#### Task to carry out
Your reply must hold the lines from the one containing "提交更改并将地址范围添加到 Azure Stack 中心。" to the end of the entries, copied exactly, with pictures excluded.

#### Recorded information
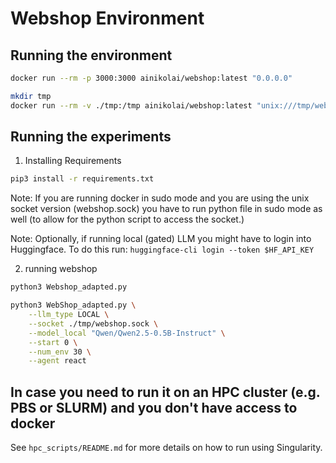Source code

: # Webshop Environment

## Running the environment

```bash
docker run --rm -p 3000:3000 ainikolai/webshop:latest "0.0.0.0"
```

```bash
mkdir tmp
docker run --rm -v ./tmp:/tmp ainikolai/webshop:latest "unix:///tmp/webshop.sock"
```

## Running the experiments
1. Installing Requirements
```bash
pip3 install -r requirements.txt
```

Note: If you are running docker in sudo mode and you are using the unix socket version (webshop.sock) you have to run python file in sudo mode as well (to allow for the python script to access the socket.)

Note: Optionally, if running local (gated) LLM you might have to login into Huggingface. To do this run: `huggingface-cli login --token $HF_API_KEY`

2. running webshop
```bash
python3 Webshop_adapted.py
```

```bash
python3 WebShop_adapted.py \
    --llm_type LOCAL \
    --socket ./tmp/webshop.sock \
    --model_local "Qwen/Qwen2.5-0.5B-Instruct" \
    --start 0 \
    --num_env 30 \
    --agent react
```


## In case you need to run it on an HPC cluster (e.g. PBS or SLURM) and you don't have access to docker
See `hpc_scripts/README.md` for more details on how to run using Singularity.

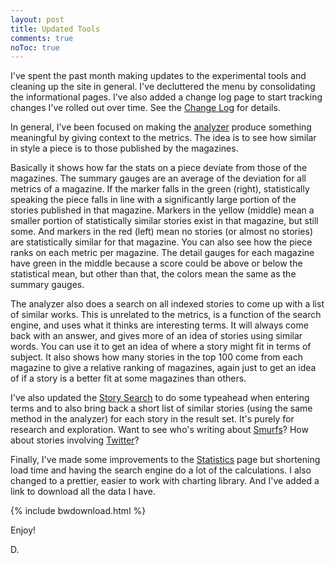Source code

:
 ```yaml
---
layout: post
title: Updated Tools
comments: true
noToc: true
---
```


I've spent the past month making updates to the experimental tools and cleaning up the site in general. I've decluttered the menu by consolidating the informational pages. I've also added a change log page to start tracking changes I've rolled out over time. See the [Change Log](/changelog/) for details.

In general, I've been focused on making the [analyzer](/tools/analyze/) produce something meaningful by giving context to the metrics. The idea is to see how similar in style a piece is to those published by the magazines.

Basically it shows how far the stats on a piece deviate from those of the magazines. The summary gauges are an average of the deviation for all metrics of a magazine. If the marker falls in the green (right), statistically speaking the piece falls in line with a significantly large portion of the stories published in that magazine. Markers in the yellow (middle) mean a smaller portion of statistically similar stories exist in that magazine, but still some. And markers in the red (left) mean no stories (or almost no stories) are statistically similar for that magazine. You can also see how the piece ranks on each metric per magazine. The detail gauges for each magazine have green in the middle because a score could be above or below the statistical mean, but other than that, the colors mean the same as the summary gauges.

The analyzer also does a search on all indexed stories to come up with a list of similar works. This is unrelated to the metrics, is a function of the search engine, and uses what it thinks are interesting terms. It will always come back with an answer, and gives more of an idea of stories using similar words. You can use it to get an idea of where a story might fit in terms of subject. It also shows how many stories in the top 100 come from each magazine to give a relative ranking of magazines, again just to get an idea of if a story is a better fit at some magazines than others.

I've also updated the [Story Search](/tools/storysearch/) to do some typeahead when entering terms and to also bring back a short list of similar stories (using the same method in the analyzer) for each story in the result set. It's purely for research and exploration. Want to see who's writing about [Smurfs](/tools/storysearch/?q=smurf)? How about stories involving [Twitter](/tools/storysearch/?q=twitter)?

Finally, I've made some improvements to the [Statistics](/tools/statistics/) page but shortening load time and having the search engine do a lot of the calculations. I also changed to a prettier, easier to work with charting library. And I've added a link to download all the data I have.

{% include bwdownload.html %}

Enjoy!

D.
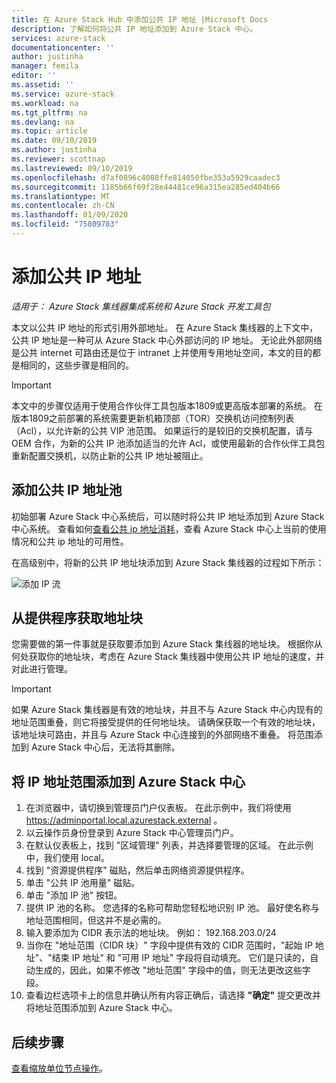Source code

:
 ```yaml
---
title: 在 Azure Stack Hub 中添加公共 IP 地址 |Microsoft Docs
description: 了解如何将公共 IP 地址添加到 Azure Stack 中心。
services: azure-stack
documentationcenter: ''
author: justinha
manager: femila
editor: ''
ms.assetid: ''
ms.service: azure-stack
ms.workload: na
ms.tgt_pltfrm: na
ms.devlang: na
ms.topic: article
ms.date: 09/10/2019
ms.author: justinha
ms.reviewer: scottnap
ms.lastreviewed: 09/10/2019
ms.openlocfilehash: d7af0896c4008ffe814050fbe353a5929caadec3
ms.sourcegitcommit: 1185b66f69f28e44481ce96a315ea285ed404b66
ms.translationtype: MT
ms.contentlocale: zh-CN
ms.lasthandoff: 01/09/2020
ms.locfileid: "75809783"
---
```

# <a name="add-public-ip-addresses"></a>添加公共 IP 地址
*适用于： Azure Stack 集线器集成系统和 Azure Stack 开发工具包*  

本文以公共 IP 地址的形式引用外部地址。 在 Azure Stack 集线器的上下文中，公共 IP 地址是一种可从 Azure Stack 中心外部访问的 IP 地址。 无论此外部网络是公共 internet 可路由还是位于 intranet 上并使用专用地址空间，本文的目的都是相同的，这些步骤是相同的。

> [!IMPORTANT]
> 本文中的步骤仅适用于使用合作伙伴工具包版本1809或更高版本部署的系统。 在版本1809之前部署的系统需要更新机箱顶部（TOR）交换机访问控制列表（Acl），以允许新的公共 VIP 池范围。 如果运行的是较旧的交换机配置，请与 OEM 合作，为新的公共 IP 池添加适当的允许 Acl，或使用最新的合作伙伴工具包重新配置交换机，以防止新的公共 IP 地址被阻止。

## <a name="add-a-public-ip-address-pool"></a>添加公共 IP 地址池
初始部署 Azure Stack 中心系统后，可以随时将公共 IP 地址添加到 Azure Stack 中心系统。 查看如何[查看公共 ip 地址消耗](azure-stack-viewing-public-ip-address-consumption.md)，查看 Azure Stack 中心上当前的使用情况和公共 ip 地址的可用性。

在高级别中，将新的公共 IP 地址块添加到 Azure Stack 集线器的过程如下所示：

 ![添加 IP 流](media/azure-stack-add-ips/flow.PNG)

## <a name="obtain-the-address-block-from-your-provider"></a>从提供程序获取地址块
您需要做的第一件事就是获取要添加到 Azure Stack 集线器的地址块。 根据你从何处获取你的地址块，考虑在 Azure Stack 集线器中使用公共 IP 地址的速度，并对此进行管理。

> [!IMPORTANT]
> 如果 Azure Stack 集线器是有效的地址块，并且不与 Azure Stack 中心内现有的地址范围重叠，则它将接受提供的任何地址块。 请确保获取一个有效的地址块，该地址块可路由，并且与 Azure Stack 中心连接到的外部网络不重叠。 将范围添加到 Azure Stack 中心后，无法将其删除。

## <a name="add-the-ip-address-range-to-azure-stack-hub"></a>将 IP 地址范围添加到 Azure Stack 中心

1. 在浏览器中，请切换到管理员门户仪表板。 在此示例中，我们将使用 https://adminportal.local.azurestack.external 。
2. 以云操作员身份登录到 Azure Stack 中心管理员门户。
3. 在默认仪表板上，找到 "区域管理" 列表，并选择要管理的区域。 在此示例中，我们使用 local。
4. 找到 "资源提供程序" 磁贴，然后单击网络资源提供程序。
5. 单击 "公共 IP 池用量" 磁贴。
6. 单击 "添加 IP 池" 按钮。
7. 提供 IP 池的名称。 您选择的名称可帮助您轻松地识别 IP 池。 最好使名称与地址范围相同，但这并不是必需的。
8. 输入要添加为 CIDR 表示法的地址块。 例如： 192.168.203.0/24
9. 当你在 "地址范围（CIDR 块）" 字段中提供有效的 CIDR 范围时，"起始 IP 地址"、"结束 IP 地址" 和 "可用 IP 地址" 字段将自动填充。 它们是只读的，自动生成的，因此，如果不修改 "地址范围" 字段中的值，则无法更改这些字段。
10. 查看边栏选项卡上的信息并确认所有内容正确后，请选择 **"确定"** 提交更改并将地址范围添加到 Azure Stack 中心。


## <a name="next-steps"></a>后续步骤 
[查看缩放单位节点操作](azure-stack-node-actions.md)。
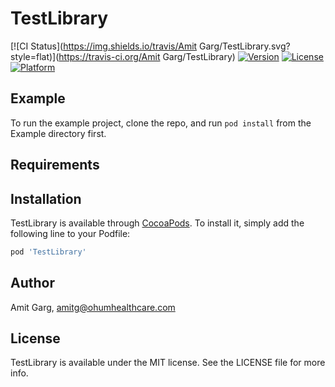 # TestLibrary

[![CI Status](https://img.shields.io/travis/Amit Garg/TestLibrary.svg?style=flat)](https://travis-ci.org/Amit Garg/TestLibrary)
[![Version](https://img.shields.io/cocoapods/v/TestLibrary.svg?style=flat)](https://cocoapods.org/pods/TestLibrary)
[![License](https://img.shields.io/cocoapods/l/TestLibrary.svg?style=flat)](https://cocoapods.org/pods/TestLibrary)
[![Platform](https://img.shields.io/cocoapods/p/TestLibrary.svg?style=flat)](https://cocoapods.org/pods/TestLibrary)

## Example

To run the example project, clone the repo, and run `pod install` from the Example directory first.

## Requirements

## Installation

TestLibrary is available through [CocoaPods](https://cocoapods.org). To install
it, simply add the following line to your Podfile:

```ruby
pod 'TestLibrary'
```

## Author

Amit Garg, amitg@ohumhealthcare.com

## License

TestLibrary is available under the MIT license. See the LICENSE file for more info.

#### Reply to the exercise
10. 查看边栏选项卡上的信息并确认所有内容正确后，请选择 **"确定"** 提交更改并将地址范围添加到 Azure Stack 中心。


## <a name="next-steps"></a>后续步骤 
[查看缩放单位节点操作](azure-stack-node-actions.md)。
 # TestLibrary

[![CI Status](https://img.shields.io/travis/Amit Garg/TestLibrary.svg?style=flat)](https://travis-ci.org/Amit Garg/TestLibrary)
[![Version](https://img.shields.io/cocoapods/v/TestLibrary.svg?style=flat)](https://cocoapods.org/pods/TestLibrary)
[![License](https://img.shields.io/cocoapods/l/TestLibrary.svg?style=flat)](https://cocoapods.org/pods/TestLibrary)
[![Platform](https://img.shields.io/cocoapods/p/TestLibrary.svg?style=flat)](https://cocoapods.org/pods/TestLibrary)

## Example

To run the example project, clone the repo, and run `pod install` from the Example directory first.

## Requirements

## Installation

TestLibrary is available through [CocoaPods](https://cocoapods.org). To install
it, simply add the following line to your Podfile:

```ruby
pod 'TestLibrary'
```

## Author

Amit Garg, amitg@ohumhealthcare.com

## License

TestLibrary is available under the MIT license. See the LICENSE file for more info.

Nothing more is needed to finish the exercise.